- Exercise requirements:
Emit the line that holds "a team player" and all lines following it through the end of the data, verbatim, and nothing else.

- Input data:
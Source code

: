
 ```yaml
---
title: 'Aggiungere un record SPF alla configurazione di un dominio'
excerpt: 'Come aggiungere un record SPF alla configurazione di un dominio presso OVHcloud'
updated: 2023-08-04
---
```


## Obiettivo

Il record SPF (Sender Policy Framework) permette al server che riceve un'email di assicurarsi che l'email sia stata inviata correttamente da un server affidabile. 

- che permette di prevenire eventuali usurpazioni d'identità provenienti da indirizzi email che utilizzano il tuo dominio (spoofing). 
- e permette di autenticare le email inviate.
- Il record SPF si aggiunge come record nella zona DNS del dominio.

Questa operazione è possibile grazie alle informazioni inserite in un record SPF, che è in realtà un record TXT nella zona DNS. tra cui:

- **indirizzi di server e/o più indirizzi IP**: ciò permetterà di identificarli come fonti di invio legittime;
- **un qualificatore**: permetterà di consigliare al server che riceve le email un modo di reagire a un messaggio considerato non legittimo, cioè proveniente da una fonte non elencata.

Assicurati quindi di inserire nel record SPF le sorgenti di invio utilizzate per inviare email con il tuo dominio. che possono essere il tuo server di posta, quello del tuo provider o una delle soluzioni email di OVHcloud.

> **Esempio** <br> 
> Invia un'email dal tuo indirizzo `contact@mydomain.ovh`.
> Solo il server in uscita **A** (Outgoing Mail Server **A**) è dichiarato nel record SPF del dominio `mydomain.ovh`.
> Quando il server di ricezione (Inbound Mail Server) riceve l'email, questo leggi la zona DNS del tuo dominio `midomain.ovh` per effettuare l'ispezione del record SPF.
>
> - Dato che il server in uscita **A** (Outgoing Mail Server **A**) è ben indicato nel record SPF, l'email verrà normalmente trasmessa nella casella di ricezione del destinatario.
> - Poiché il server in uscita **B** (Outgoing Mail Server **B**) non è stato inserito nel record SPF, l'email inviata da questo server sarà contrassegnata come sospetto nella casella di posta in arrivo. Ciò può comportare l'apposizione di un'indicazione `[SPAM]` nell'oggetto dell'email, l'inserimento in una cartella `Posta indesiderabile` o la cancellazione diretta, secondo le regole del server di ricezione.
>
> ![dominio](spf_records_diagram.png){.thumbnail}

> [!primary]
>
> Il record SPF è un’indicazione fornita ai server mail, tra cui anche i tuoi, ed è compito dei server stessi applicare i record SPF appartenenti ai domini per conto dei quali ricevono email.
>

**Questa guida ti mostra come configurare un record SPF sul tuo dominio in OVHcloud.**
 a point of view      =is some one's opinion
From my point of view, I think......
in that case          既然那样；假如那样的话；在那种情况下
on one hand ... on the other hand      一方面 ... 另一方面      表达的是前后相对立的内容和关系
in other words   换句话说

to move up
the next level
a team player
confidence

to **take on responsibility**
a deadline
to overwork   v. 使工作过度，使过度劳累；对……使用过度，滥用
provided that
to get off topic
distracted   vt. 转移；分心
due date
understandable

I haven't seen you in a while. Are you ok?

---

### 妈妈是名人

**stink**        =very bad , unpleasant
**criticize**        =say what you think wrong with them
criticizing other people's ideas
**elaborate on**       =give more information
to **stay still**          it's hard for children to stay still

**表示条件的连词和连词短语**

- Solution to this problem:
a team player
confidence

to **take on responsibility**
a deadline
to overwork   v. 使工作过度，使过度劳累；对……使用过度，滥用
provided that
to get off topic
distracted   vt. 转移；分心
due date
understandable

I haven't seen you in a while. Are you ok?

---

### 妈妈是名人

**stink**        =very bad , unpleasant
**criticize**        =say what you think wrong with them
criticizing other people's ideas
**elaborate on**       =give more information
to **stay still**          it's hard for children to stay still

**表示条件的连词和连词短语**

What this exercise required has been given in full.